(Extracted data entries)
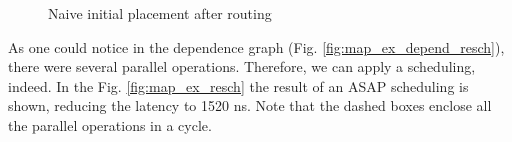 \begin{figure}[H]
{{
}

}
\label{fig:map_ex_depend_resch}

\label{fig:map_ex_routing}
\caption{Naive initial placement after routing}
\end{figure}
As one could notice in the dependence graph (Fig. \ref{fig:map_ex_depend_resch}), there were several parallel operations.
Therefore, we can apply a scheduling, indeed.
In the Fig. \ref{fig:map_ex_resch} the result of an ASAP scheduling is shown, reducing the latency to 1520 ns.
Note that the dashed boxes enclose all the parallel operations in a cycle.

◆ **Goal of the exercise**
Quote the records in full and exactly; skip any image.

◆ **Your solution**
 \begin{figure}[H]
{{
}

}
\label{fig:map_ex_depend_resch}

\label{fig:map_ex_routing}
\caption{Naive initial placement after routing}
\end{figure}
As one could notice in the dependence graph (Fig. \ref{fig:map_ex_depend_resch}), there were several parallel operations.
Therefore, we can apply a scheduling, indeed.
In the Fig. \ref{fig:map_ex_resch} the result of an ASAP scheduling is shown, reducing the latency to 1520 ns.
Note that the dashed boxes enclose all the parallel operations in a cycle.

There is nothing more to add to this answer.